(Stored entries)

══════

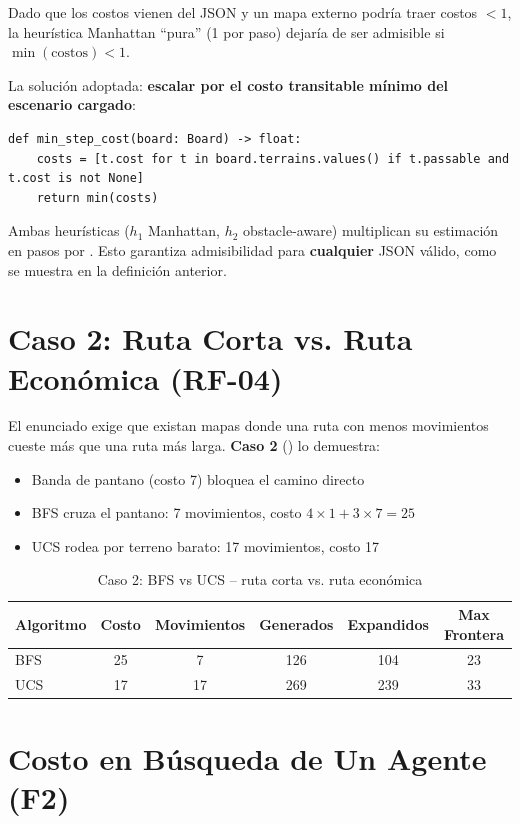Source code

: Dado que los costos vienen del JSON y un mapa externo podría traer costos $< 1$, la heurística
Manhattan ``pura'' (1 por paso) dejaría de ser admisible si $\min(\text{costos}) < 1$.

La solución adoptada: \textbf{escalar por el costo transitable mínimo del escenario cargado}:

\begin{verbatim}
def min_step_cost(board: Board) -> float:
    costs = [t.cost for t in board.terrains.values() if t.passable and t.cost is not None]
    return min(costs)
\end{verbatim}

Ambas heurísticas ($h_1$ Manhattan, $h_2$ obstacle-aware) multiplican su estimación en
pasos por . Esto garantiza admisibilidad para \textbf{cualquier}
JSON válido, como se muestra en la definición anterior.

\section{Caso 2: Ruta Corta vs. Ruta Económica (RF-04)}
\label{sec:caso2}

El enunciado exige que existan mapas donde una ruta con menos movimientos cueste más que una
ruta más larga. \textbf{Caso 2} () lo demuestra:

\begin{itemize}
\item Banda de pantano (costo 7) bloquea el camino directo
\item BFS cruza el pantano: 7 movimientos, costo $4\times1 + 3\times7 = 25$
\item UCS rodea por terreno barato: 17 movimientos, costo 17
\end{itemize}

\begin{table}[H]
\centering
\caption{Caso 2: BFS vs UCS -- ruta corta vs. ruta económica}
\begin{tabular}{lccccc}
\toprule
Algoritmo & Costo & Movimientos & Generados & Expandidos & Max Frontera \\
\midrule
BFS & 25 & 7 & 126 & 104 & 23 \\
UCS & 17 & 17 & 269 & 239 & 33 \\
\bottomrule
\end{tabular}
\end{table}
\label{tab:caso2}


\section{Costo en Búsqueda de Un Agente (F2)}
\label{sec:costo-unagente}

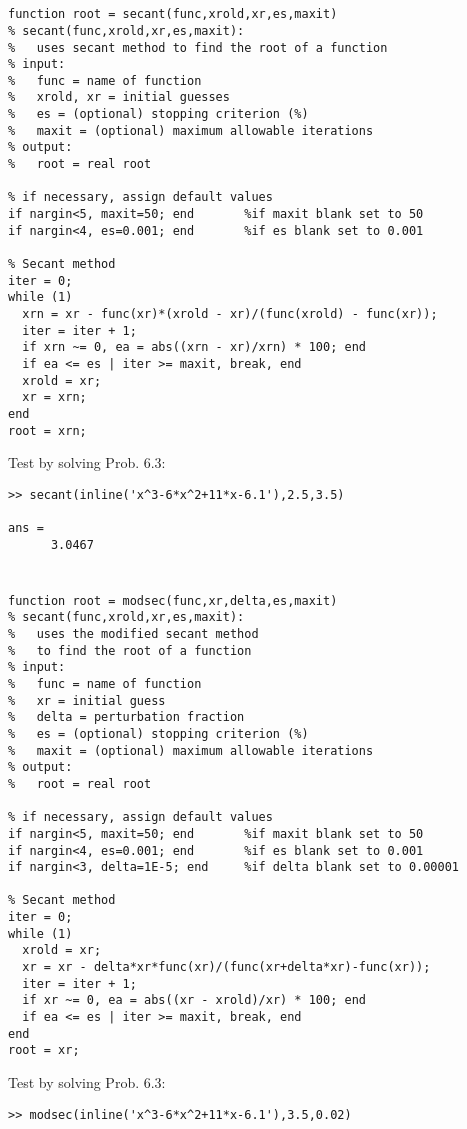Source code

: \documentclass[../main.tex]{subfiles}
\begin{document}
\begin{enumerate}[label=\bfseries(\alph*)]
\section{}
\begin{lstlisting}[numbers=none]
function root = secant(func,xrold,xr,es,maxit)
% secant(func,xrold,xr,es,maxit):
%   uses secant method to find the root of a function
% input:
%   func = name of function
%   xrold, xr = initial guesses
%   es = (optional) stopping criterion (%)
%   maxit = (optional) maximum allowable iterations
% output:
%   root = real root

% if necessary, assign default values
if nargin<5, maxit=50; end 		 %if maxit blank set to 50
if nargin<4, es=0.001; end 		 %if es blank set to 0.001

% Secant method
iter = 0;
while (1)
  xrn = xr - func(xr)*(xrold - xr)/(func(xrold) - func(xr));
  iter = iter + 1;
  if xrn ~= 0, ea = abs((xrn - xr)/xrn) * 100; end
  if ea <= es | iter >= maxit, break, end
  xrold = xr;
  xr = xrn;
end
root = xrn;
\end{lstlisting}
\bigbreak
Test by solving Prob. 6.3:
\bigbreak
\begin{lstlisting}[numbers=none]
>> secant(inline('x^3-6*x^2+11*x-6.1'),2.5,3.5)

ans =
 	  3.0467
\end{lstlisting}
\bigbreak

\section{}
\begin{lstlisting}[numbers=none]
function root = modsec(func,xr,delta,es,maxit)
% secant(func,xrold,xr,es,maxit):
%   uses the modified secant method
%   to find the root of a function
% input:
%   func = name of function
%   xr = initial guess
%   delta = perturbation fraction
%   es = (optional) stopping criterion (%)
%   maxit = (optional) maximum allowable iterations
% output:
%   root = real root

% if necessary, assign default values
if nargin<5, maxit=50; end 		 %if maxit blank set to 50
if nargin<4, es=0.001; end 		 %if es blank set to 0.001
if nargin<3, delta=1E-5; end 	 %if delta blank set to 0.00001

% Secant method
iter = 0;
while (1)
  xrold = xr;
  xr = xr - delta*xr*func(xr)/(func(xr+delta*xr)-func(xr));
  iter = iter + 1;
  if xr ~= 0, ea = abs((xr - xrold)/xr) * 100; end
  if ea <= es | iter >= maxit, break, end
end
root = xr;
\end{lstlisting}
\bigbreak
Test by solving Prob. 6.3:
\bigbreak
\begin{lstlisting}[numbers=none]
>> modsec(inline('x^3-6*x^2+11*x-6.1'),3.5,0.02)


\end{lstlisting}
\end{enumerate}
\end{document}
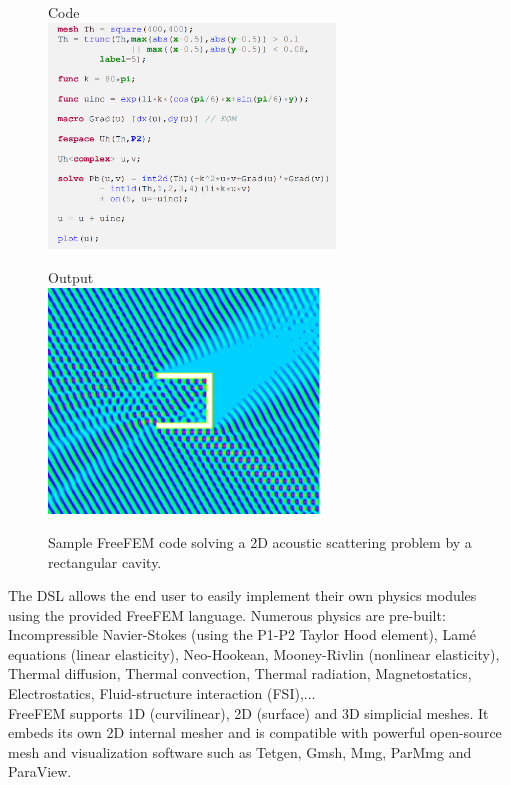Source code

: \begin{figure}[ht!]
\begin{minipage}{.45\textwidth}
\begin{center}
Code\\[1em]

\includegraphics[height=6cm]{graphics/freefempp/samplecode.png}\end{center}
\end{minipage}
\hfill
\begin{minipage}{.45\textwidth}
\begin{center}
Output\\[1em]

\includegraphics[height=6cm]{graphics/freefempp/sampleplot.pdf}
\end{center}
\end{minipage}
\caption{Sample FreeFEM code solving a 2D acoustic scattering problem by a rectangular cavity.}
\end{figure}

The DSL allows the end user to easily implement their own physics modules using the provided FreeFEM language. Numerous physics are pre-built: Incompressible Navier-Stokes (using the P1-P2 Taylor Hood element), Lamé equations (linear elasticity), Neo-Hookean, Mooney-Rivlin (nonlinear elasticity), Thermal diffusion, Thermal convection, Thermal radiation, Magnetostatics, Electrostatics, Fluid-structure interaction (FSI),...\\
FreeFEM supports 1D (curvilinear), 2D (surface) and 3D simplicial meshes. It embeds its own 2D internal mesher and is compatible with powerful open-source mesh and visualization software such as Tetgen, Gmsh, Mmg, ParMmg and ParaView.\\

══════

Looking at the records above, say how many of their lines include the word "xrold", with no other words.

8